**Required work**: Lines from the top of the entries down to the line with "## Important Files" must be set down exactly as they stand, with both ends retained.

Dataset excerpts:
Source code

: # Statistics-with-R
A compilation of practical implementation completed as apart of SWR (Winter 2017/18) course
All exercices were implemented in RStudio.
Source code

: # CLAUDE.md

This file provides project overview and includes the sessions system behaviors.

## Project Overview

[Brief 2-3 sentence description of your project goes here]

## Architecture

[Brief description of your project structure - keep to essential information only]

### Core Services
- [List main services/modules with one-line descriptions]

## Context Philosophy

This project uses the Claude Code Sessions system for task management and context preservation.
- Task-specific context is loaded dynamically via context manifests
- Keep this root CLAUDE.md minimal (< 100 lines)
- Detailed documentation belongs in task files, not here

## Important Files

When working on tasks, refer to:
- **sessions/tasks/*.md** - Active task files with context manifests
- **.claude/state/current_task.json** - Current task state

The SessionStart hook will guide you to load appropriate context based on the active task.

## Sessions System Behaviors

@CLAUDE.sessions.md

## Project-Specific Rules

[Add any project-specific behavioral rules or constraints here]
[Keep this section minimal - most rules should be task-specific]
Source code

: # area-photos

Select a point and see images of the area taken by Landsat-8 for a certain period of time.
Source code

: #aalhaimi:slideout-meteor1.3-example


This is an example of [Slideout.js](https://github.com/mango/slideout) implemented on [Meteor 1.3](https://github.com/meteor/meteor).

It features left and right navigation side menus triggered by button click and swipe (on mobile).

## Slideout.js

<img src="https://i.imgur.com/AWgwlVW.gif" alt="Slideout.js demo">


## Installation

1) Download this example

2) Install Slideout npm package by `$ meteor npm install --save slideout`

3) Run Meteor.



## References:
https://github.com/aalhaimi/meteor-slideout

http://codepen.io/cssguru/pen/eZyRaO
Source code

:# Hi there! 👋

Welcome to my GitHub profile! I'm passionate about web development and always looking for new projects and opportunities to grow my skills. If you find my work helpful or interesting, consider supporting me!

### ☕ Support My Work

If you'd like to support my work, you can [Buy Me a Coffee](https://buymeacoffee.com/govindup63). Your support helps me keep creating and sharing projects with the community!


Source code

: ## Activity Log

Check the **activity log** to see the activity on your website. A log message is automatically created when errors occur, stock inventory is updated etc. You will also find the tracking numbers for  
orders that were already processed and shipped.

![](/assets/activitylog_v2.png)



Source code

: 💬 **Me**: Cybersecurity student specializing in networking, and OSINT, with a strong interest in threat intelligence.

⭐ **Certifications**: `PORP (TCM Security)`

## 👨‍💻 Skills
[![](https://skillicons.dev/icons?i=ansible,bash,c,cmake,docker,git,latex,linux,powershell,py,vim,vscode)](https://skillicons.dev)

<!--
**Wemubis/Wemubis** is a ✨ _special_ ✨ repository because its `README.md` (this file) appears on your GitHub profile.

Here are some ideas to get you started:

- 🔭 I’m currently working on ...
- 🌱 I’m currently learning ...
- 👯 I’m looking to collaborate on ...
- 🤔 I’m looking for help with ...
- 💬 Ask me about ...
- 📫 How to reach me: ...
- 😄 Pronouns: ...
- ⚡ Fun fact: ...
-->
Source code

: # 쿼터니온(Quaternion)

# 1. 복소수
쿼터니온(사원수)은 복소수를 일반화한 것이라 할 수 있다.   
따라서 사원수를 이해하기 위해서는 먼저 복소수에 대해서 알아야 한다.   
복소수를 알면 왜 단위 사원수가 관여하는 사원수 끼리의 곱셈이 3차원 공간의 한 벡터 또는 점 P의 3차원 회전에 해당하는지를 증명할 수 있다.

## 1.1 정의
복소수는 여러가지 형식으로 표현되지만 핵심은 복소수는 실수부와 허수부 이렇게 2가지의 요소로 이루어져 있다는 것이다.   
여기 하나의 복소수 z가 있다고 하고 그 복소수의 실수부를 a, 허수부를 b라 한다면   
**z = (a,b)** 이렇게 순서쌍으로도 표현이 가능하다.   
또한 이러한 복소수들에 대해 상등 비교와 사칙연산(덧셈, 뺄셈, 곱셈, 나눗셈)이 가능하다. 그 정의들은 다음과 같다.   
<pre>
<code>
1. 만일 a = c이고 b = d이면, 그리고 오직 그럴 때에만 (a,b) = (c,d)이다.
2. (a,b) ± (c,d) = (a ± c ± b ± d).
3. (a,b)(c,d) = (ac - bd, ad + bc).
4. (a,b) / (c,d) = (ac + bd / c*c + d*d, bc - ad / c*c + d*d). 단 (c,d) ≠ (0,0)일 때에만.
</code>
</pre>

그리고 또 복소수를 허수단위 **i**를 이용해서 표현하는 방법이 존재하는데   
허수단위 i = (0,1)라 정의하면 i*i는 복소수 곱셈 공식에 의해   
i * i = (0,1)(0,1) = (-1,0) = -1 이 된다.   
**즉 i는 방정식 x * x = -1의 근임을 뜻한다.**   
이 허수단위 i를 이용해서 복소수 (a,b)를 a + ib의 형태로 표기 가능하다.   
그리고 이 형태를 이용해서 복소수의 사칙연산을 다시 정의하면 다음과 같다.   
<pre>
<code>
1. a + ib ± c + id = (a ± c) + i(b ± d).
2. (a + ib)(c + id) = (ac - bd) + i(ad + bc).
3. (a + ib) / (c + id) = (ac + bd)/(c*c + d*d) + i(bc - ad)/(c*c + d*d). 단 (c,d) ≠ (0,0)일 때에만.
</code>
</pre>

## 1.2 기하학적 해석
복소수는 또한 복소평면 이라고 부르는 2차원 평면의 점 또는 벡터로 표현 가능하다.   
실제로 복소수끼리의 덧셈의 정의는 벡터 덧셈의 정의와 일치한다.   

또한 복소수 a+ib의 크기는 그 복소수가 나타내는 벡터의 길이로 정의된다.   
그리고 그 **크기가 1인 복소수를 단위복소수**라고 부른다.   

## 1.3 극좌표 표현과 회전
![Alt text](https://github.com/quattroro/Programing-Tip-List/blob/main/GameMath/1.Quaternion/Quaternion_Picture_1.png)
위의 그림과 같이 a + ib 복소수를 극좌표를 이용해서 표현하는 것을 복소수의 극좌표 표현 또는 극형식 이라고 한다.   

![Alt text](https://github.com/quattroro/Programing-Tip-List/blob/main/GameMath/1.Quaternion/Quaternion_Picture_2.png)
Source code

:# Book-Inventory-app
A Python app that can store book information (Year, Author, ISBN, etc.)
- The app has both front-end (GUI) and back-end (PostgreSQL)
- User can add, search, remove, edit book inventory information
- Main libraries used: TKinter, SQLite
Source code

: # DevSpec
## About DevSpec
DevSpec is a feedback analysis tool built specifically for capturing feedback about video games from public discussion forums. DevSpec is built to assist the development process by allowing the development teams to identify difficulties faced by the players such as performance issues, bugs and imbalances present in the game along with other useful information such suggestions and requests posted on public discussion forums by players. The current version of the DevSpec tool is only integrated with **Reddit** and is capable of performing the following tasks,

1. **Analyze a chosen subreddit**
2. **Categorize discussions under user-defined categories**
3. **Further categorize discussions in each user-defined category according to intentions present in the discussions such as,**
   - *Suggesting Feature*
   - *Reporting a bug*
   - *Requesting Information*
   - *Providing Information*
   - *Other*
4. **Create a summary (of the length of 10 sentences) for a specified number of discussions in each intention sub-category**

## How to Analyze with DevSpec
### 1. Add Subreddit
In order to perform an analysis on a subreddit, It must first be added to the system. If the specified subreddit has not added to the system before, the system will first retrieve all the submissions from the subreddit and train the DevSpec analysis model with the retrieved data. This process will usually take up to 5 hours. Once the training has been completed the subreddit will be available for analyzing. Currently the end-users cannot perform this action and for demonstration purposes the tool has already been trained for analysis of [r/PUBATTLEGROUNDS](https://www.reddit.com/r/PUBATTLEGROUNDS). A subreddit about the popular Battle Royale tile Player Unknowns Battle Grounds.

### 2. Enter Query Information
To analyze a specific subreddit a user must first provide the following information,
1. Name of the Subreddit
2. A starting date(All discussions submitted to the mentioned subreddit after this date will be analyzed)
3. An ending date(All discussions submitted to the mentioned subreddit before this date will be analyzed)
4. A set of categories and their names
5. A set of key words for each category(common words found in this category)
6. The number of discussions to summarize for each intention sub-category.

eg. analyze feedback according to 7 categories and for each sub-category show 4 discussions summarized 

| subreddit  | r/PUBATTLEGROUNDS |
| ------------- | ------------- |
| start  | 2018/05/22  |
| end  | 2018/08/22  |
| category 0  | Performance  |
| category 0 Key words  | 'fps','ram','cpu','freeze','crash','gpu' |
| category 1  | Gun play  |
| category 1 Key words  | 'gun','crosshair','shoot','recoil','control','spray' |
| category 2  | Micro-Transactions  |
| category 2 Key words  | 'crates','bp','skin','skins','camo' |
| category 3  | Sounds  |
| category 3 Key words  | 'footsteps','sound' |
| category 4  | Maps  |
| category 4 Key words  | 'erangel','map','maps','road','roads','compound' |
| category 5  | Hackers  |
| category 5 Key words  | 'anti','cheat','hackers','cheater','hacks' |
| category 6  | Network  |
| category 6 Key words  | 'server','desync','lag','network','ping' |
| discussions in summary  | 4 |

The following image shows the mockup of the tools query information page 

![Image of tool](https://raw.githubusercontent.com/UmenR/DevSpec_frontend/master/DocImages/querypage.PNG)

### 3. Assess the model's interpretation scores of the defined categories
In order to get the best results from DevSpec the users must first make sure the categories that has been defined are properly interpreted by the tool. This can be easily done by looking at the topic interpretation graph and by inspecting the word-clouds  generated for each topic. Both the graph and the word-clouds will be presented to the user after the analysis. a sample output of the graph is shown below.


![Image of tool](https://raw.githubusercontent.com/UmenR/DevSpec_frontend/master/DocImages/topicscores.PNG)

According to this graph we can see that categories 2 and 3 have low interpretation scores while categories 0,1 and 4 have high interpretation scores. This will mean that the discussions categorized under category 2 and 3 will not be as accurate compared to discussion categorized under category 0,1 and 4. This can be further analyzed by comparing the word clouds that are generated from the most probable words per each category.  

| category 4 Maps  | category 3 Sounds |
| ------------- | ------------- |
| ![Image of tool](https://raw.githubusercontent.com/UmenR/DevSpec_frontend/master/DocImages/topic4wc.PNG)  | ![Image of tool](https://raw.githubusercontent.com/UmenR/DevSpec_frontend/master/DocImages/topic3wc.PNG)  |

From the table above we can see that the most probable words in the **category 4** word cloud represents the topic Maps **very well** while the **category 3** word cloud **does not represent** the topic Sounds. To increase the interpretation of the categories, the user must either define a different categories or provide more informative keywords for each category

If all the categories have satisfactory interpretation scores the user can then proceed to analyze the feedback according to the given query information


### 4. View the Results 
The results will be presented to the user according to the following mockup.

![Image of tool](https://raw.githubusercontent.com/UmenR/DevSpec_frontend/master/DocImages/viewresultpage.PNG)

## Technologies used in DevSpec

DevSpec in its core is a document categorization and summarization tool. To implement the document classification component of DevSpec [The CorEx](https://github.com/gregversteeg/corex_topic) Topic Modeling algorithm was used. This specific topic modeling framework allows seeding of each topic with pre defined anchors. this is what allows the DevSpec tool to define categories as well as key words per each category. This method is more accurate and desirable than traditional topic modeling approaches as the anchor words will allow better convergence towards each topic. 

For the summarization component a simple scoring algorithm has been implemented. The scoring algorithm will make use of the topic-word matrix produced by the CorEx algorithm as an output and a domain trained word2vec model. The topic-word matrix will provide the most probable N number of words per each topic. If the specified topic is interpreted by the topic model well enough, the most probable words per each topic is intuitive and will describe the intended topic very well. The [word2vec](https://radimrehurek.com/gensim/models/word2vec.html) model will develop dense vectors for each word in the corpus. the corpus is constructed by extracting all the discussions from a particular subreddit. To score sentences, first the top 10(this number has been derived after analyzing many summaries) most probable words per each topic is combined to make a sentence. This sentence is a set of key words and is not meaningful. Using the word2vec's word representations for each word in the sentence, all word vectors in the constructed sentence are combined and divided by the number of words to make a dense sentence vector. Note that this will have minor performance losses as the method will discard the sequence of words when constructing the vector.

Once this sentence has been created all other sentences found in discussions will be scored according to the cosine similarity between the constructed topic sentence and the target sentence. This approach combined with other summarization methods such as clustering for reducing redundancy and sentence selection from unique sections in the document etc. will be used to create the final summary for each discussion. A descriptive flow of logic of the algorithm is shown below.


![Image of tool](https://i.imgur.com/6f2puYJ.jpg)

**Solution**:
Source code

: # Statistics-with-R
A compilation of practical implementation completed as apart of SWR (Winter 2017/18) course
All exercices were implemented in RStudio.
Source code

: # CLAUDE.md

This file provides project overview and includes the sessions system behaviors.

## Project Overview

[Brief 2-3 sentence description of your project goes here]

## Architecture

[Brief description of your project structure - keep to essential information only]

### Core Services
- [List main services/modules with one-line descriptions]

## Context Philosophy

This project uses the Claude Code Sessions system for task management and context preservation.
- Task-specific context is loaded dynamically via context manifests
- Keep this root CLAUDE.md minimal (< 100 lines)
- Detailed documentation belongs in task files, not here

## Important Files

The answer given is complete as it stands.